Unpaired MRI Super Resolution with Contrastive Learning
- URL: http://arxiv.org/abs/2310.15767v3
- Date: Fri, 16 Feb 2024 12:59:07 GMT
- Title: Unpaired MRI Super Resolution with Contrastive Learning
- Authors: Hao Li, Quanwei Liu, Jianan Liu, Xiling Liu, Yanni Dong, Tao Huang,
Zhihan Lv
- Abstract summary: Deep learning-based image super-resolution methods exhibit promise in improving MRI resolution without additional cost.

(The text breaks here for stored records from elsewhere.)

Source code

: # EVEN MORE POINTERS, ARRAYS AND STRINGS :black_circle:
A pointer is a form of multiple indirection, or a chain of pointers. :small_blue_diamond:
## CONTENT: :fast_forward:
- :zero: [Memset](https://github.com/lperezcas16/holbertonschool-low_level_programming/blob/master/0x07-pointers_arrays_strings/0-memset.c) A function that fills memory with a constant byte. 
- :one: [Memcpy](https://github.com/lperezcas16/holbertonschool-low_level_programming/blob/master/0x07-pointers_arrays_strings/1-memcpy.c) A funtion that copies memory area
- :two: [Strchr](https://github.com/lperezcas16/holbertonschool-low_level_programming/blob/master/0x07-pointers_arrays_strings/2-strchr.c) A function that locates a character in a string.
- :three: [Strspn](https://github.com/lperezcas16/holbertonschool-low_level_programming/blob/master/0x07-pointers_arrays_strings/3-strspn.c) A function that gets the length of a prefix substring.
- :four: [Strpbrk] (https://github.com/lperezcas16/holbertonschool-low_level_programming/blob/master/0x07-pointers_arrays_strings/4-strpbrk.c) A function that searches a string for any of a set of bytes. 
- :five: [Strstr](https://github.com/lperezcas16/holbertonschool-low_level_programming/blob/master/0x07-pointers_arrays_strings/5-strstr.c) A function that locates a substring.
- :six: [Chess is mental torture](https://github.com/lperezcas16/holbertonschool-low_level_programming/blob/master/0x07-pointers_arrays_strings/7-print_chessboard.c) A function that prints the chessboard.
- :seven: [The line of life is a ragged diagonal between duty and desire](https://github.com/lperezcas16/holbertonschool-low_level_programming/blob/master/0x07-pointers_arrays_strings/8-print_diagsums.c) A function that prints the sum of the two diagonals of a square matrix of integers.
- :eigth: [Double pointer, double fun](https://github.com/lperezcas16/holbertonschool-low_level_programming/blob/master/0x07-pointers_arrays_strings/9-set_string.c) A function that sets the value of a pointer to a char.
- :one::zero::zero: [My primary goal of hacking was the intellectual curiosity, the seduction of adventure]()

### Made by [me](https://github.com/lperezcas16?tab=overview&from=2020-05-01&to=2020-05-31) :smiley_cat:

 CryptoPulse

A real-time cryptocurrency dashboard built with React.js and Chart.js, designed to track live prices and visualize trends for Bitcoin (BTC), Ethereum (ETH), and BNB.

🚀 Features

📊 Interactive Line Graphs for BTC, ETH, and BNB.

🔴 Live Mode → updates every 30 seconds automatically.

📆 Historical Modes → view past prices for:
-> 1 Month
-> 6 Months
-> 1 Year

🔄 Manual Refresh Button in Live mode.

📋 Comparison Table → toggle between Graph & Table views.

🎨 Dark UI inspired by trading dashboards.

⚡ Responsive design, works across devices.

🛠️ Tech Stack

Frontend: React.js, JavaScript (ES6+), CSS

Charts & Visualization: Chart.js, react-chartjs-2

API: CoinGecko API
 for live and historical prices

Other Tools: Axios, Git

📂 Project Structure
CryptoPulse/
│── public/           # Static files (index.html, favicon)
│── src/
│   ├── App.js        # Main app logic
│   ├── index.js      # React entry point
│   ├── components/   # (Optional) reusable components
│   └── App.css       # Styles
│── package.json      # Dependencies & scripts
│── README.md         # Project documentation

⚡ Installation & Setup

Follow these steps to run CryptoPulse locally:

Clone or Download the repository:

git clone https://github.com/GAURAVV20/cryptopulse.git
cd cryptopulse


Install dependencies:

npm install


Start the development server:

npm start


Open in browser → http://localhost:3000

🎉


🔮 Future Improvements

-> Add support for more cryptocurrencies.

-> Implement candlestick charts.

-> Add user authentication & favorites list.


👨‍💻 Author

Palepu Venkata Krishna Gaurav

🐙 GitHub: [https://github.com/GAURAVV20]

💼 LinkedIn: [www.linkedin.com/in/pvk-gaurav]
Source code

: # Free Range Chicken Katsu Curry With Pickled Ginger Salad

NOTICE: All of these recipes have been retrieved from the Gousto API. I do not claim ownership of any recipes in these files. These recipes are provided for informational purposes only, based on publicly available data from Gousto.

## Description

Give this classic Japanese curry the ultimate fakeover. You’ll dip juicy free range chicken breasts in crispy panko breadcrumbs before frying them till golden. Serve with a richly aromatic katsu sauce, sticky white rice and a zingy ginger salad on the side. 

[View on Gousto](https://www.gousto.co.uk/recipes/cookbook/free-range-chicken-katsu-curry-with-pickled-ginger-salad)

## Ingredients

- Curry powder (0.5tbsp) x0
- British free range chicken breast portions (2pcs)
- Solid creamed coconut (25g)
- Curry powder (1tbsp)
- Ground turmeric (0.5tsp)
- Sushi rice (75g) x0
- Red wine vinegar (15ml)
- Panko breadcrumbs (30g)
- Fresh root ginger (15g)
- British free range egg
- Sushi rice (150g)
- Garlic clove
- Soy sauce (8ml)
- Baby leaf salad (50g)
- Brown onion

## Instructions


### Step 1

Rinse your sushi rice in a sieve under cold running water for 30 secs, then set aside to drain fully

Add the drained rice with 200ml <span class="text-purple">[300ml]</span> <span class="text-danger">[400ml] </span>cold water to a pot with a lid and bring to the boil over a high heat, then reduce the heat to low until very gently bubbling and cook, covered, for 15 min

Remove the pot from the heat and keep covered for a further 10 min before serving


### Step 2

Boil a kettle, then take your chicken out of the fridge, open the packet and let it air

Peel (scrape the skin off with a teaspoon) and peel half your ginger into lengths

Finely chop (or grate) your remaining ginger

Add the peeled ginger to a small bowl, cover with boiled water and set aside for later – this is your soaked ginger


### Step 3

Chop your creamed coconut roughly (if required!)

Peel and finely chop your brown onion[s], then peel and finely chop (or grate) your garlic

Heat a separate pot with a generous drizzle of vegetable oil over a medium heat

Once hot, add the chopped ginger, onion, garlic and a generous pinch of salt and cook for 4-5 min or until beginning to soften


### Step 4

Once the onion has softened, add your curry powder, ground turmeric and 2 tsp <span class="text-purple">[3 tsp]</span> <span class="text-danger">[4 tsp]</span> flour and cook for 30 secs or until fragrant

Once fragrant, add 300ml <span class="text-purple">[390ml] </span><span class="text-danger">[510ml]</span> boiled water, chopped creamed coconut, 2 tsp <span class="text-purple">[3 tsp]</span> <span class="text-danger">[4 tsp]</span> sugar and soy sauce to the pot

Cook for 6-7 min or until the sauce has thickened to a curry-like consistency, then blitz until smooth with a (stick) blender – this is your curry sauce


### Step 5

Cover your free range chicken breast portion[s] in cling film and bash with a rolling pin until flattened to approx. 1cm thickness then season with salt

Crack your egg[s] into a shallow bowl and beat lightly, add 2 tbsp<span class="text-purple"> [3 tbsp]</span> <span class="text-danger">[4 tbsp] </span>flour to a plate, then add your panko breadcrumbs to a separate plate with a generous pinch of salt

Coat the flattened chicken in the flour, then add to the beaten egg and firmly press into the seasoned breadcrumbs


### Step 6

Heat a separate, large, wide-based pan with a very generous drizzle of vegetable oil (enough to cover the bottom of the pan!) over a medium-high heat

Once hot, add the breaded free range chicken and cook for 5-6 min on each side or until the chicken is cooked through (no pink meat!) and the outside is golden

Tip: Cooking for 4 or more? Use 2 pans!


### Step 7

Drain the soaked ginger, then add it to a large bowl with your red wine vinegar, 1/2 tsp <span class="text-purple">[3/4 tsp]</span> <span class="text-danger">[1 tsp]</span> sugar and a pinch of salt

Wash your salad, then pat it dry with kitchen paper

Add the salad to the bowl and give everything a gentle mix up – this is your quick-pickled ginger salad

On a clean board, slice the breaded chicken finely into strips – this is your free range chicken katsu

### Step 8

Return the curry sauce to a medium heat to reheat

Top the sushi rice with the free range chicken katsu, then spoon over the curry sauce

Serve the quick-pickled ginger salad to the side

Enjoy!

Due to lacking of aligned high-resolution (HR) and low-resolution (LR) MRI image pairs, unsupervised approaches are widely adopted for SR reconstruction with unpaired MRI images.
We propose an unpaired MRI SR approach that employs contrastive learning to enhance SR performance with limited HR data.
- Score: 33.65350200042909
- License: http://creativecommons.org/licenses/by-nc-sa/4.0/
- Abstract: Magnetic resonance imaging (MRI) is crucial for enhancing diagnostic accuracy
in clinical settings. However, the inherent long scan time of MRI restricts its
widespread applicability. Deep learning-based image super-resolution (SR)
methods exhibit promise in improving MRI resolution without additional cost.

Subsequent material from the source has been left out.